Böylesi kısıtlamalar olmasa bile Gazze’deki insani felaket artık inkâr edilemez boyutta. Uluslararası yardım kuruluşlarından doktorlar, çocukların kasıtlı olarak hedef alındığını ve hastanelerde en basit ağrı kesicilerin dahi bulunmadığını bildiriyor. İspanyol asıllı ünlü şef ve insani yardım gönüllüsü José Andrés’in kurduğu World Central Kitchen gibi kuruluşlar ise İsrail’in ablukası nedeniyle bölgeye yeterli gıda ulaştıramıyor. Yardımların yer yer çalındığı ya da en muhtaçlara ulaşmadığı doğru olabilir, ancak bu durum İsrail’in en güçlü savunucularının öne sürdüğü gibi Filistinlilerin kendine özgü bir “insanlık dışı” tutumunun değil, artık tüm dünyanın tanık olduğu bir çaresizliğin göstergesidir.

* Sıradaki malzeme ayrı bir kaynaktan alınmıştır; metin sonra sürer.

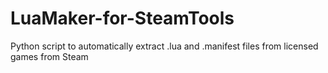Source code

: # LuaMaker-for-SteamTools
Python script to automatically extract .lua and .manifest files from licensed games from Steam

Küresel algıyı değiştiren bir başka etken de İsrail hükümetinin inkâr politikaları ve Batı Şeria ile Kudüs’te yerleşimcilerin giderek artan şiddeti oldu. En aşırı bakanlardan Bezalel Smotrich, defalarca Gazze’nin ilhakını ve Gazze ile Batı Şeria’daki Filistinlilerin “gönüllü göç” yoluyla sınır dışı edilmesini savundu. Bir diğer bakan, Amichai Eliyahu ise “Filistinlileri beslemek zorunda olmadıklarını” ve “bu insanların bölgeden çıkarılması gerektiğini” açıkladı. Buna karşılık Dünya Gıda Programı gibi uluslararası saygın kuruluşlar artık açıkça “halkın acı çektiğini”, “açlık” ve “akut kıtlık” yaşandığını raporluyor. Bu da İsrailli bakanların argümanlarını gerçeklerle bağdaştırmayı giderek imkânsız hale getiriyor.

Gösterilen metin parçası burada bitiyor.